Cairo: The Egyptian government will start soon a nationwide plan to give residential buildings a standard facelift aimed at curbing visual pollution and boosting the country’s image.
The move, based on a largely inactive law issued in 2008, comes at an order from President Abdul Fattah Al Sissi whose administration has given a top priority to rehabilitating slum areas across the country of nearly 100 million people.
Home owners, mainly in informal housing areas, often leave the fronts of their red-brick tenements unpainted to cut the cost, a practice the government says make them look ugly.
Prime Minister Moustafa Madbouli, who doubles as the housing minister, has instructed governors of provinces to ensure that red-brick houses are properly painted.
The government has vowed to enforce the law and warned violators.
“Law No 119 for the year 2008, related to building rules, obliges citizens to paint the fronts of their houses as a condition for obtaining an instruction licence,”said Khaled Qassim, a spokesman for the Local Development Ministry, which is in charge of municipalities.
“We encourage people to comply with this stipulation, which is at the end of the day in their interest as it makes their houses look beautiful. We will send warnings to violators and then apply the penalty stated in the law,” he added.
While there is no clear penalty in the law on failure to paint the facade of a building, the same code stipulates a minimum jail term of six months and a fine two times higher than the value of works “violating construction designs”.
Reviving the law has triggered a row between home owners and tenants over who should bear the cost of the obligatory face-lifting.
“I bought my apartment about three years ago for nearly 750,000 [Egyptian] pounds (Dh156,250). Why should I now contribute to the cost of repainting the front of the 10-floor building?” said Abdul Salam Mahmoud, who lives in the quarter of Hadyek Al Quba in east Cairo.
“Either the original owner of the building or the government should bear the cost. We cannot cope with soaring costs of living. So, how can we pay for painting the building?” added Mahmoud, a shopkeeper.
In recent months, Egyptians have experienced waves of price hikes as a result of austerity measures, which the government said are necessary for overdue economic reforms.
Over the past decades, real-estate purchases have been the trend in Egypt as millions of Egyptians working in the oil-rich Gulf countries have used their savings to buy apartments or build new houses in the home country.
“No one can underestimate the importance of having a unified painting for the fronts of residential buildings in each area,” said Mokhtar Helmy, a construction contractor in Cairo.
“This measure will end the chaos of haphazard house paintings. In addition, unifying the colour of facades will raise the price value of houses,” he added. “But expense of coating should be paid by the present occupants, not the contractors who have already sold them.”
The government has made it clear that it will not finance the face-lifting scheme, saying the buildings are private properties.
A specific colour will be designated for each residential area.
Months ago, historic buildings in central Cairo were repainted yellow as part of a renovation scheme, aimed at regaining the glory of the area once dubbed the “Paris of the East”. The project was largely funded by civil society groups and private entrepreneurs.
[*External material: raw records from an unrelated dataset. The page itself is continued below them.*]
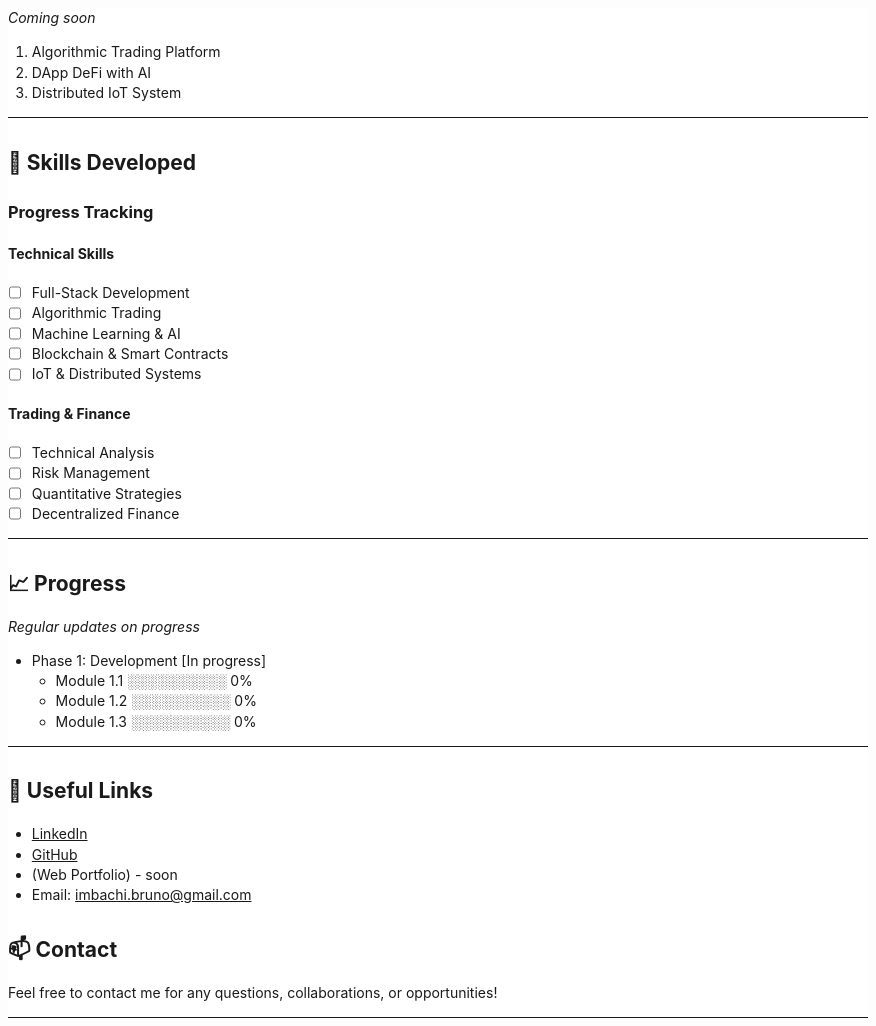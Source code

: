 *Coming soon*

1. Algorithmic Trading Platform
2. DApp DeFi with AI
3. Distributed IoT System

---

## 🎯 Skills Developed

### Progress Tracking

#### Technical Skills

- [ ] Full-Stack Development
- [ ] Algorithmic Trading
- [ ] Machine Learning & AI
- [ ] Blockchain & Smart Contracts
- [ ] IoT & Distributed Systems

#### Trading & Finance

- [ ] Technical Analysis
- [ ] Risk Management
- [ ] Quantitative Strategies
- [ ] Decentralized Finance

---

## 📈 Progress

*Regular updates on progress*

- Phase 1: Development [In progress]
  - Module 1.1 ░░░░░░░░░░ 0%
  - Module 1.2 ░░░░░░░░░░ 0%
  - Module 1.3 ░░░░░░░░░░ 0%

---

## 🔗 Useful Links

- [LinkedIn](https://www.linkedin.com/in/bruno-imbachi-a10b7830a/)
- [GitHub](https://github.com/Nhyxes)
- (Web Portfolio) - soon
- Email: imbachi.bruno@gmail.com

## 📫 Contact

Feel free to contact me for any questions, collaborations, or opportunities!

---
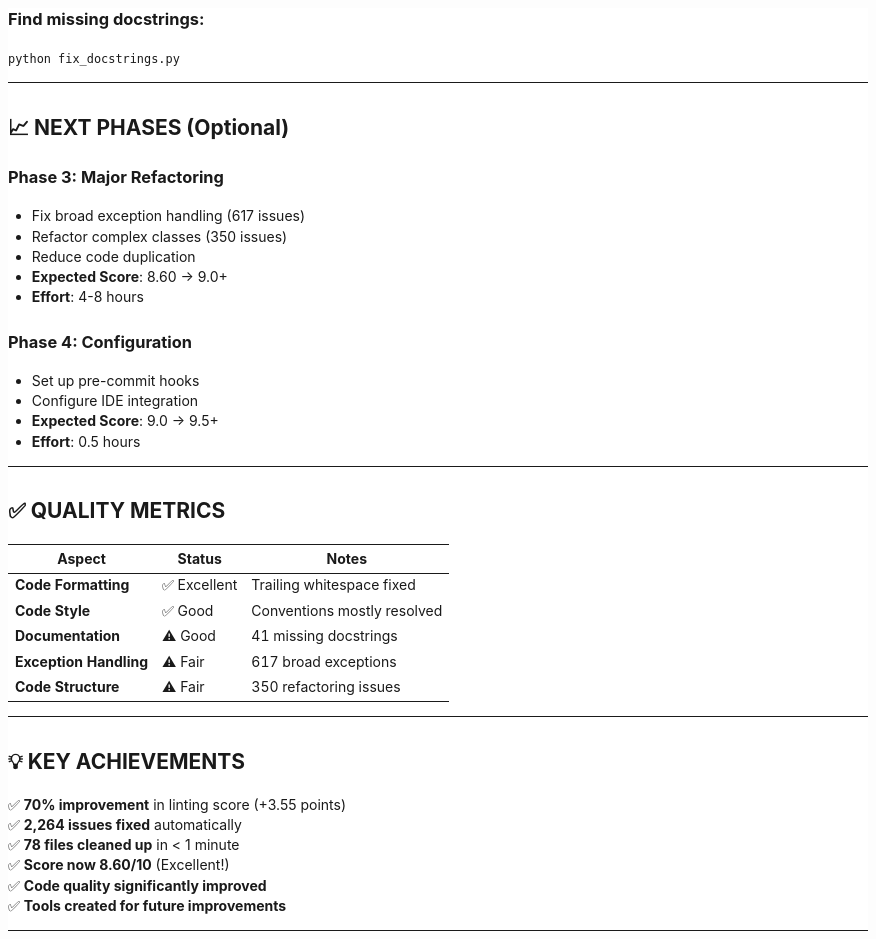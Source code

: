 ### **Find missing docstrings**:
```bash
python fix_docstrings.py
```

---

## 📈 NEXT PHASES (Optional)

### **Phase 3: Major Refactoring**
- Fix broad exception handling (617 issues)
- Refactor complex classes (350 issues)
- Reduce code duplication
- **Expected Score**: 8.60 → 9.0+
- **Effort**: 4-8 hours

### **Phase 4: Configuration**
- Set up pre-commit hooks
- Configure IDE integration
- **Expected Score**: 9.0 → 9.5+
- **Effort**: 0.5 hours

---

## ✅ QUALITY METRICS

| Aspect | Status | Notes |
|--------|--------|-------|
| **Code Formatting** | ✅ Excellent | Trailing whitespace fixed |
| **Code Style** | ✅ Good | Conventions mostly resolved |
| **Documentation** | ⚠️ Good | 41 missing docstrings |
| **Exception Handling** | ⚠️ Fair | 617 broad exceptions |
| **Code Structure** | ⚠️ Fair | 350 refactoring issues |

---

## 💡 KEY ACHIEVEMENTS

✅ **70% improvement** in linting score (+3.55 points)  
✅ **2,264 issues fixed** automatically  
✅ **78 files cleaned up** in < 1 minute  
✅ **Score now 8.60/10** (Excellent!)  
✅ **Code quality significantly improved**  
✅ **Tools created for future improvements**  

---
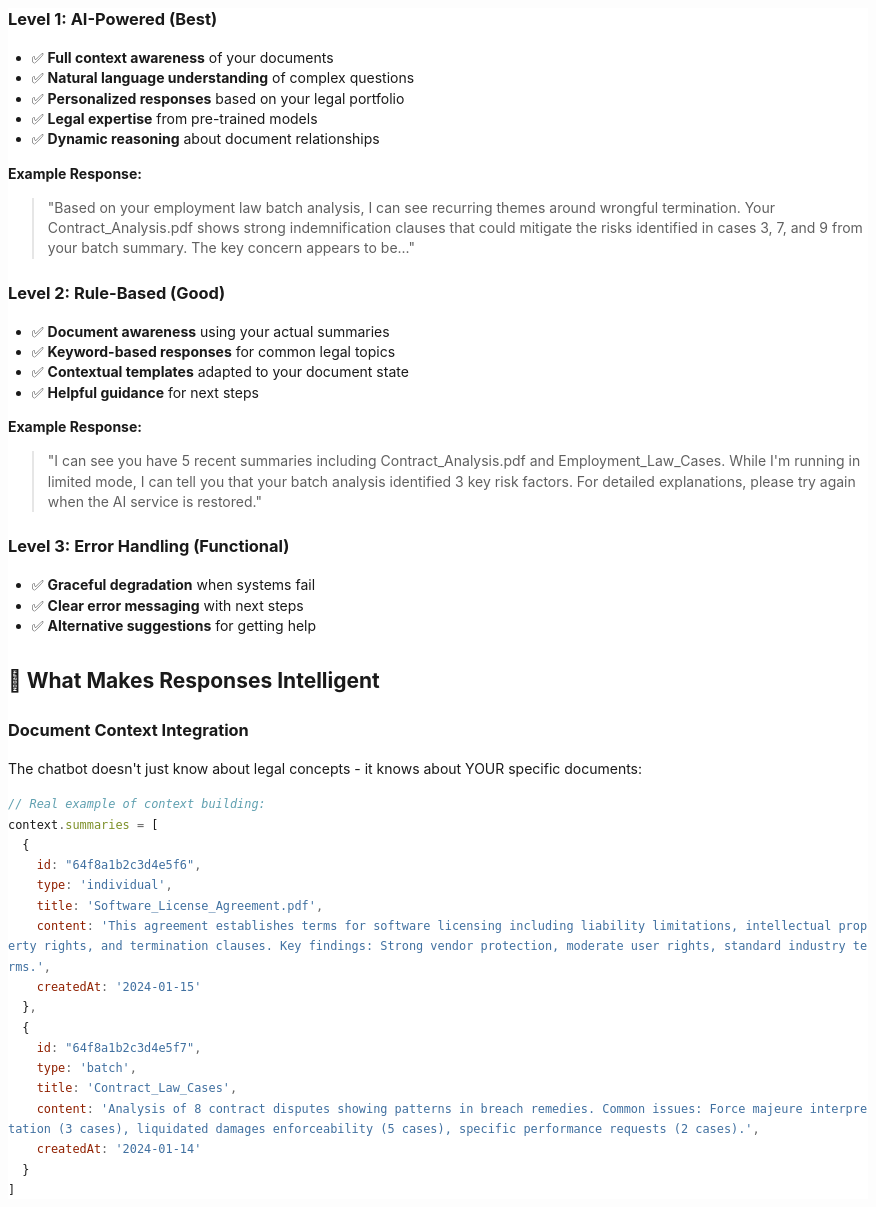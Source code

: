 ### **Level 1: AI-Powered (Best)**
- ✅ **Full context awareness** of your documents
- ✅ **Natural language understanding** of complex questions
- ✅ **Personalized responses** based on your legal portfolio
- ✅ **Legal expertise** from pre-trained models
- ✅ **Dynamic reasoning** about document relationships

**Example Response:**
> "Based on your employment law batch analysis, I can see recurring themes around wrongful termination. Your Contract_Analysis.pdf shows strong indemnification clauses that could mitigate the risks identified in cases 3, 7, and 9 from your batch summary. The key concern appears to be..."

### **Level 2: Rule-Based (Good)**
- ✅ **Document awareness** using your actual summaries
- ✅ **Keyword-based responses** for common legal topics
- ✅ **Contextual templates** adapted to your document state
- ✅ **Helpful guidance** for next steps

**Example Response:**
> "I can see you have 5 recent summaries including Contract_Analysis.pdf and Employment_Law_Cases. While I'm running in limited mode, I can tell you that your batch analysis identified 3 key risk factors. For detailed explanations, please try again when the AI service is restored."

### **Level 3: Error Handling (Functional)**
- ✅ **Graceful degradation** when systems fail
- ✅ **Clear error messaging** with next steps
- ✅ **Alternative suggestions** for getting help

## 🎯 What Makes Responses Intelligent

### **Document Context Integration**
The chatbot doesn't just know about legal concepts - it knows about YOUR specific documents:

```javascript
// Real example of context building:
context.summaries = [
  {
    id: "64f8a1b2c3d4e5f6",
    type: 'individual',
    title: 'Software_License_Agreement.pdf',
    content: 'This agreement establishes terms for software licensing including liability limitations, intellectual property rights, and termination clauses. Key findings: Strong vendor protection, moderate user rights, standard industry terms.',
    createdAt: '2024-01-15'
  },
  {
    id: "64f8a1b2c3d4e5f7", 
    type: 'batch',
    title: 'Contract_Law_Cases',
    content: 'Analysis of 8 contract disputes showing patterns in breach remedies. Common issues: Force majeure interpretation (3 cases), liquidated damages enforceability (5 cases), specific performance requests (2 cases).',
    createdAt: '2024-01-14'
  }
]
```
“The first phase of the new [national face-lifting] project will cover buildings along the road leading to the Grand Museum west of Cairo,” said Mohammed Abu Saeda, the head of the governmental Agency for Urban Landscaping. Egypt is constructing a mega-museum near the Giza Pyramids where the country is planning to display a wealth of its ancient artefacts.
Abu Saeda added in media remarks that the agencies concerned with the scheme are currently identifying the buildings that will be covered by the facade-coating programme in order to decide on the suitable painting colours according to their climate conditions.
“The painting of buildings in coastal cities such as Alexandria and Port Saeed will be white, while those of southern areas will be dominated by earth colours in order to withstand the high temperatures there,” he added.